Those who are familiar with Eta Carinae may suspect that the situation is not quite as simple as our proper-motion measurements indicate. Enshrouded in a complex cloud of stellar debris, Eta is notorious for not revealing secrets so easily. Observations that should be obvious and straightforward usually end up to be confusing and self-contradictory. We try to improve the situation by using newer and better equipment to get a clearer picture of what is going on, but when we finally do, it usually just makes things worse because we get a better idea of how crazy the situation really is. When we use instruments like the Hubble Space Telescope, we tend to see all sorts of new problems. Of course, this is part of what makes studying Eta Carinae so much fun!

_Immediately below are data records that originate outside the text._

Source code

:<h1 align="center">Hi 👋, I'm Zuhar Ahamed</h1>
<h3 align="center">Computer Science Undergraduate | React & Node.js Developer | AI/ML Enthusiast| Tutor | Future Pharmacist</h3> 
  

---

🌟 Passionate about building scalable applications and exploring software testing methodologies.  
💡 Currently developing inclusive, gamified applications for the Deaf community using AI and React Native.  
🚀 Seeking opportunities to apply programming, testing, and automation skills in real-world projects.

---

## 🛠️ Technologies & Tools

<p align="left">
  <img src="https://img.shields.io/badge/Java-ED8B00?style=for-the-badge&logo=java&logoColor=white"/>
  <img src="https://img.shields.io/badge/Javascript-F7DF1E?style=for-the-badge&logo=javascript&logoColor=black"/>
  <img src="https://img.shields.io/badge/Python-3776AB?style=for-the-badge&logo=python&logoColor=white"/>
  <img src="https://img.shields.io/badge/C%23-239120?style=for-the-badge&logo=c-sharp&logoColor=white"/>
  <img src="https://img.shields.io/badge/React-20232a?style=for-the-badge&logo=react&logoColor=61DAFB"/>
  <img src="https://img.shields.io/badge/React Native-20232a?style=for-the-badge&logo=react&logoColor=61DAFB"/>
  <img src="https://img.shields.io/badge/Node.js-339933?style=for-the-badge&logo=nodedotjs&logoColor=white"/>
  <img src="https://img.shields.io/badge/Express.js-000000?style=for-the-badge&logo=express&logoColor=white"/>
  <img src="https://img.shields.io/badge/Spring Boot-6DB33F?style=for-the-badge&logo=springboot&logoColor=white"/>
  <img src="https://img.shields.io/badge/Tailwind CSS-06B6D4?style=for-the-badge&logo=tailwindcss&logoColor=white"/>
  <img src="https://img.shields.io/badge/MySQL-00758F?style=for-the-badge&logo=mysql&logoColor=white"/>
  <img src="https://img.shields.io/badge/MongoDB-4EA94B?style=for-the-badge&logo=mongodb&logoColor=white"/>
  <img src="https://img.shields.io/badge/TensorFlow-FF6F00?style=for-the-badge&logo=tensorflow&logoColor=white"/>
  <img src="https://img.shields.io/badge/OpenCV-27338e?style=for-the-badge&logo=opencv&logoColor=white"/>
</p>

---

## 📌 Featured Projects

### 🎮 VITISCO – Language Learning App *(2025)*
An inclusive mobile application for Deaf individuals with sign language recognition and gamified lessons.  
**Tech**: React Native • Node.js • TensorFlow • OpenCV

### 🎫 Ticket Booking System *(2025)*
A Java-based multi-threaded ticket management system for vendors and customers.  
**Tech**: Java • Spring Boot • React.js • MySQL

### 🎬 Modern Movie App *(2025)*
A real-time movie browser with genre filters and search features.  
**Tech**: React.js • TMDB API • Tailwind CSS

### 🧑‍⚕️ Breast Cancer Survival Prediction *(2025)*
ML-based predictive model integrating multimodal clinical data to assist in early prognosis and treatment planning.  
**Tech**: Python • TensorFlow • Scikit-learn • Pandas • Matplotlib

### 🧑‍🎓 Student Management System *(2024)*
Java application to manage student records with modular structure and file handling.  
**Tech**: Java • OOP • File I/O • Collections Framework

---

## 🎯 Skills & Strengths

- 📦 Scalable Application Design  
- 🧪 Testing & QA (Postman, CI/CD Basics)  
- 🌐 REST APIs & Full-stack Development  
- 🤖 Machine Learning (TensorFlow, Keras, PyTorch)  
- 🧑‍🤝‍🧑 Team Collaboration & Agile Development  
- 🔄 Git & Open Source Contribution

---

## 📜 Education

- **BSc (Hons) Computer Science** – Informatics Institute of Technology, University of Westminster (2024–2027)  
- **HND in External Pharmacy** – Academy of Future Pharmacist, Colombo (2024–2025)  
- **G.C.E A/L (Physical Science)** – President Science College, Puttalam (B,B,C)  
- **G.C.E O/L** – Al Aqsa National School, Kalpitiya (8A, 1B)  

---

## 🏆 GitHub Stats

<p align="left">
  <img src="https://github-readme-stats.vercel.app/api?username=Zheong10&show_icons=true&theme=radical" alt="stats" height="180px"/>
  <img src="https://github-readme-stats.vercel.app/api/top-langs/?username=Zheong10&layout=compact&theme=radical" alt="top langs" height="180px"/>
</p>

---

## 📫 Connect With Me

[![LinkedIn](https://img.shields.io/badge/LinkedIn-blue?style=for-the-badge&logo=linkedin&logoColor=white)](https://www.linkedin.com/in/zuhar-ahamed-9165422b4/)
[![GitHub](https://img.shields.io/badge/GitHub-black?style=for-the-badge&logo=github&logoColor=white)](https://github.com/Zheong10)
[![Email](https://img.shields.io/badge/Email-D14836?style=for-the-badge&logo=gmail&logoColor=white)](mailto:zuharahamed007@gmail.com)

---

There is reason to suspect that some similar phenomenon is taking place in this situation. Proper motion measurements are usually fairly straightforward: You just measure a position at two different times and see how far the object has moved. When we compare the older ground-based images to a modern HST image, however, we see that each of the fuzzy blobs is actually composed of several much smaller structures. When we tracked the motion of the larger fuzzy blobs, we were actually measuring the average apparent motion of a whole group of separate structures. There are also several faint structures in the inner nebula that get lost in the lower-resolution ground-based images, which only sample an average of the brightest features. The structure of the nebula is more complicated than is seen in ground-based images, and so the movement of these smaller features may be more complicated as well. Future measurements of the proper motions of these individual structures using HST images will hopefully settle this question.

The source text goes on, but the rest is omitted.